In the stories we tell about teaching and research, we generally cast teaching as the beneficiary of burning the midnight oil over, say, obscure Reformation polemics or the works of the Bollandists. Scholarship keeps us attuned to "what's going on," keeps us energized, keeps us from eternally lecturing from the proverbial yellowed sheet of paper. (Whether, in this age of iPads, anyone lectures from yellowed sheets of paper is, of course, open to question.) And scholarship does do these things, even if the scholar in question never teaches the subject of his or her own research. (Bad religious poetry from The Protestant Magazine? Probably not going to be attractive to undergrads.) My work on anti-Catholicism, for example, is proving awfully handy in the Gothic course; I gave a down-and-dirty brief lecture on anti-Catholic tropes just this week, as it happens.

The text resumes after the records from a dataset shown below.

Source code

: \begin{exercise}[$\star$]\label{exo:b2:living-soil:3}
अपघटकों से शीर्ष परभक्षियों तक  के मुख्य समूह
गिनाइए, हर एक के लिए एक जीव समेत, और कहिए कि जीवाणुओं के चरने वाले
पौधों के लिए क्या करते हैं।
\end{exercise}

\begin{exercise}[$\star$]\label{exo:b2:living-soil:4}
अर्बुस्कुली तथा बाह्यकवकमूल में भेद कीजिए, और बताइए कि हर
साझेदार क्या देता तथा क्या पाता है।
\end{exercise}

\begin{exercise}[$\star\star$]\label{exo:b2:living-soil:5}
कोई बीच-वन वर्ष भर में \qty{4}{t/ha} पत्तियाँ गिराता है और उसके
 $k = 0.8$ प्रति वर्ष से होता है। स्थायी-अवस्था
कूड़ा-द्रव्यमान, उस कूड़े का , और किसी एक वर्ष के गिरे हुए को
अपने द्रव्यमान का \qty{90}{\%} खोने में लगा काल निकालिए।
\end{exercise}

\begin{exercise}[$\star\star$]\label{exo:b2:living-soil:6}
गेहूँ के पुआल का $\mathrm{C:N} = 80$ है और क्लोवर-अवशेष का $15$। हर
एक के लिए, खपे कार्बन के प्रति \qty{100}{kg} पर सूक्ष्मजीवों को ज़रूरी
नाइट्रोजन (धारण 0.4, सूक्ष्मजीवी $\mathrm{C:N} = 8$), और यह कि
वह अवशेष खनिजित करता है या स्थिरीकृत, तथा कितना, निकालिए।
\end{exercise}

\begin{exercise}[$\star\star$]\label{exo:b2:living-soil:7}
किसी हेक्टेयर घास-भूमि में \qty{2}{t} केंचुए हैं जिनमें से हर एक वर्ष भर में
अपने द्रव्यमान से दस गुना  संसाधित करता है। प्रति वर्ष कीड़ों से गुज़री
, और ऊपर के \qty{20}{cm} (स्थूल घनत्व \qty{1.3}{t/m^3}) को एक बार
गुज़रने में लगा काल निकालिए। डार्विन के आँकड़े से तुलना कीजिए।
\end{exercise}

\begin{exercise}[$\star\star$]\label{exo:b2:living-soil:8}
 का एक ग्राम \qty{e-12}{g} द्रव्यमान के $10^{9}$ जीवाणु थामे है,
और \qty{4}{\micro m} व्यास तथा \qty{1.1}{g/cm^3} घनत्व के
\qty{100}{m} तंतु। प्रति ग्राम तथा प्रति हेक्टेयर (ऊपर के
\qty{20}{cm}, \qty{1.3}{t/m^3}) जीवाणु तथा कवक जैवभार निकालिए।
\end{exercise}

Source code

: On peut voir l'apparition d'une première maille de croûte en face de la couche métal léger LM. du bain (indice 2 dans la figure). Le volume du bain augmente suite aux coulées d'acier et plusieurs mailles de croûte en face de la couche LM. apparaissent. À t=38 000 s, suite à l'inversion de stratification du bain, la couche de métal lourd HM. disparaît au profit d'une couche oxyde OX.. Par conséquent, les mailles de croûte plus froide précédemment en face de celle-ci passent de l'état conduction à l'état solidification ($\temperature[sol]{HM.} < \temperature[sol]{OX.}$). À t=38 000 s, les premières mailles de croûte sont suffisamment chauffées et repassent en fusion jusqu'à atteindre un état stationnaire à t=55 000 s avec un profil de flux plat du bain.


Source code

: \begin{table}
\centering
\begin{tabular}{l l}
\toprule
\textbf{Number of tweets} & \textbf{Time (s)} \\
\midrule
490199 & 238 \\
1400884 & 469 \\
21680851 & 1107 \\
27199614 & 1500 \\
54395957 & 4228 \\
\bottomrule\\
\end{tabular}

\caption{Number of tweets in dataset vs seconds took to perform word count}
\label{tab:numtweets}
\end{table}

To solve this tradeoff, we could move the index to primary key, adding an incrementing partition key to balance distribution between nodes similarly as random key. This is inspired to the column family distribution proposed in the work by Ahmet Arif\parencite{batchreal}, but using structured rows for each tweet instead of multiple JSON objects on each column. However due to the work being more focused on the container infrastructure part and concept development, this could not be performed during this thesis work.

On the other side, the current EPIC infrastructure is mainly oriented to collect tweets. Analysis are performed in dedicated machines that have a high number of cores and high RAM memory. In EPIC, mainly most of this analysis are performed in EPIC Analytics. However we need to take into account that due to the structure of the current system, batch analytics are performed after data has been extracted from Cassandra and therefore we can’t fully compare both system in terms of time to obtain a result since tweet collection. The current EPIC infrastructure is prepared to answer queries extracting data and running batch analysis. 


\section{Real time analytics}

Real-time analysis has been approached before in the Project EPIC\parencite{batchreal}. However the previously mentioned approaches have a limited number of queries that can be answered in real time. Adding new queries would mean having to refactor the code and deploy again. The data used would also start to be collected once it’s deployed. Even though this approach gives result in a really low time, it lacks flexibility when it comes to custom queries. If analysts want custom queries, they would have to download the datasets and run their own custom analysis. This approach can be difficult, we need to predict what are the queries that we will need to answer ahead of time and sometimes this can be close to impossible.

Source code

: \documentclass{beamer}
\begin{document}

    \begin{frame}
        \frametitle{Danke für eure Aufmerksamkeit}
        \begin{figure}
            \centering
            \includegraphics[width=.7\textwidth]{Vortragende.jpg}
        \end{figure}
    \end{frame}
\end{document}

But we rarely talk about how teaching provokes or affects our research. This evening, while prepping tomorrow's class on Horace Walpole's The Mysterious Mother, I suddenly found myself working out how to talk about the White Lady of Avenel as a non-problem in Walter Scott's The Monastery and The Abbot duology. (Why she's usually treated as a problem: supernatural figure wandering about loose in the otherwise realist first novel, who then gets the delete-key treatment in the second. See also the history of critical unhappiness with The Bride of Lammermoor.) Or, more directly, an article I have coming out in just a few weeks emerged from a "wait, haven't I seen this before?" moment while rereading Vanity Fair for a seminar. Both instances, you'll note, were very spur-of-the-moment, very unexpected--something that's also important for scholarship. How can we ever know what will help us to learn some new thing or break through some old mental block?
In the stories we tell about teaching and research, we generally cast teaching as the beneficiary of burning the midnight oil over, say, obscure Reformation polemics or the works of the Bollandists.
I like how you use the phrase "stories we tell," which connotes a certain amount of skepticism about the claim, and I like it mostly because I've become more skeptical over time that research affects teaching skill, especially at the undergrad level, when students need so much help with basic skills like close reading and simple analysis. The gap between those things and research on the Bollandists (or, in my case, the academic novel) seems pretty damn wide—which is one of the points that Louis Menand makes in The Marketplace of Ideas:
Would your lecture in the Gothic course really have been substantially worse without current research? Maybe.
Posted by: jseliger.com | February 03, 2012 at 02:56 AM
I have at least one colleague whose yellow-pad lecture notes (based, as near as I can tell, on class notes taken in the late '80s) I have -- against my better judgement -- found in my classroom and returned. I didn't have the forethought to get a picture, though, which I deeply regret.
This is the same colleague whose World Since 1500 surveys never leave Europe and rarely get past Napoleon.